**Assignment**
What you return must be the data below, word for word, without any images.
*** Task inputs ***
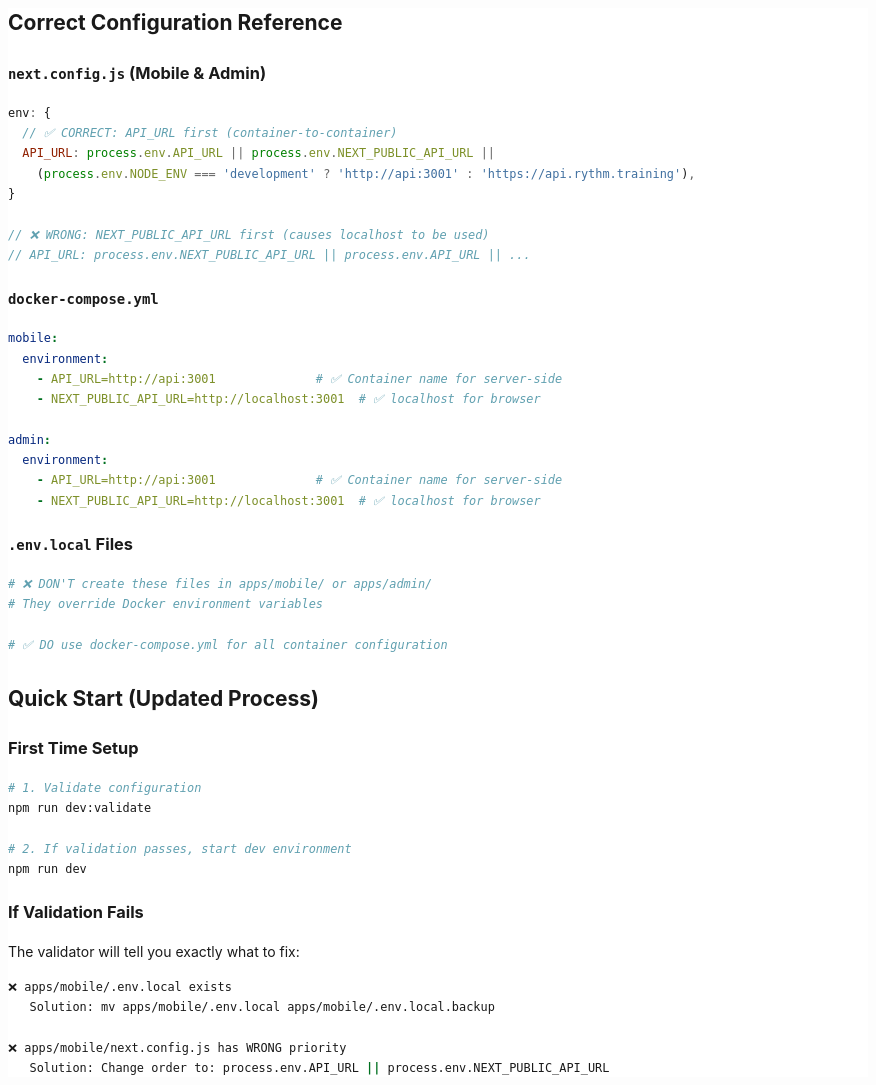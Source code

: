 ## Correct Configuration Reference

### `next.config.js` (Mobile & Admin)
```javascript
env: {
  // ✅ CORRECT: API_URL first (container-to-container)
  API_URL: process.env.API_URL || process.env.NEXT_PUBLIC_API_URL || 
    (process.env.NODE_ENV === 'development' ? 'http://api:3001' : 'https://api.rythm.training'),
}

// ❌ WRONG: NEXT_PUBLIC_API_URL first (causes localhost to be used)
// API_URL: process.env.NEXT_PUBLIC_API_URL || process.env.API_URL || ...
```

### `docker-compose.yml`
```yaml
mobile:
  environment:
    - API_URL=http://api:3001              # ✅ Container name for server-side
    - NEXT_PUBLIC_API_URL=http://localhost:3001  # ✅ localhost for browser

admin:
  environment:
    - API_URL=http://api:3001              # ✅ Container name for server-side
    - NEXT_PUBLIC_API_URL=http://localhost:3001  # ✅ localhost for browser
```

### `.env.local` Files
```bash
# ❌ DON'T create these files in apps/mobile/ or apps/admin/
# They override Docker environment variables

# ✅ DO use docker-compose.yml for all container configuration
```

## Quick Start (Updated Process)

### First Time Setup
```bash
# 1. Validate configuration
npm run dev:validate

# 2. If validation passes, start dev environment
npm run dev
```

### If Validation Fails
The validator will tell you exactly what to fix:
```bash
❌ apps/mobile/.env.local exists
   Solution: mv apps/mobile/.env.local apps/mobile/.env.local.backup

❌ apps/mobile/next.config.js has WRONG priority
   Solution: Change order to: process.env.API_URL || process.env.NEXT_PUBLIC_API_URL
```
*** End of Task inputs ***
**Exercise solution**
Source code

: ## Correct Configuration Reference

### `next.config.js` (Mobile & Admin)
```javascript
env: {
  // ✅ CORRECT: API_URL first (container-to-container)
  API_URL: process.env.API_URL || process.env.NEXT_PUBLIC_API_URL || 
    (process.env.NODE_ENV === 'development' ? 'http://api:3001' : 'https://api.rythm.training'),
}

// ❌ WRONG: NEXT_PUBLIC_API_URL first (causes localhost to be used)
// API_URL: process.env.NEXT_PUBLIC_API_URL || process.env.API_URL || ...
```

### `docker-compose.yml`
```yaml
mobile:
  environment:
    - API_URL=http://api:3001              # ✅ Container name for server-side
    - NEXT_PUBLIC_API_URL=http://localhost:3001  # ✅ localhost for browser

admin:
  environment:
    - API_URL=http://api:3001              # ✅ Container name for server-side
    - NEXT_PUBLIC_API_URL=http://localhost:3001  # ✅ localhost for browser
```

### `.env.local` Files
```bash
# ❌ DON'T create these files in apps/mobile/ or apps/admin/
# They override Docker environment variables

# ✅ DO use docker-compose.yml for all container configuration
```

## Quick Start (Updated Process)

### First Time Setup
```bash
# 1. Validate configuration
npm run dev:validate

# 2. If validation passes, start dev environment
npm run dev
```

### If Validation Fails
The validator will tell you exactly what to fix:
```bash
❌ apps/mobile/.env.local exists
   Solution: mv apps/mobile/.env.local apps/mobile/.env.local.backup

❌ apps/mobile/next.config.js has WRONG priority
   Solution: Change order to: process.env.API_URL || process.env.NEXT_PUBLIC_API_URL
```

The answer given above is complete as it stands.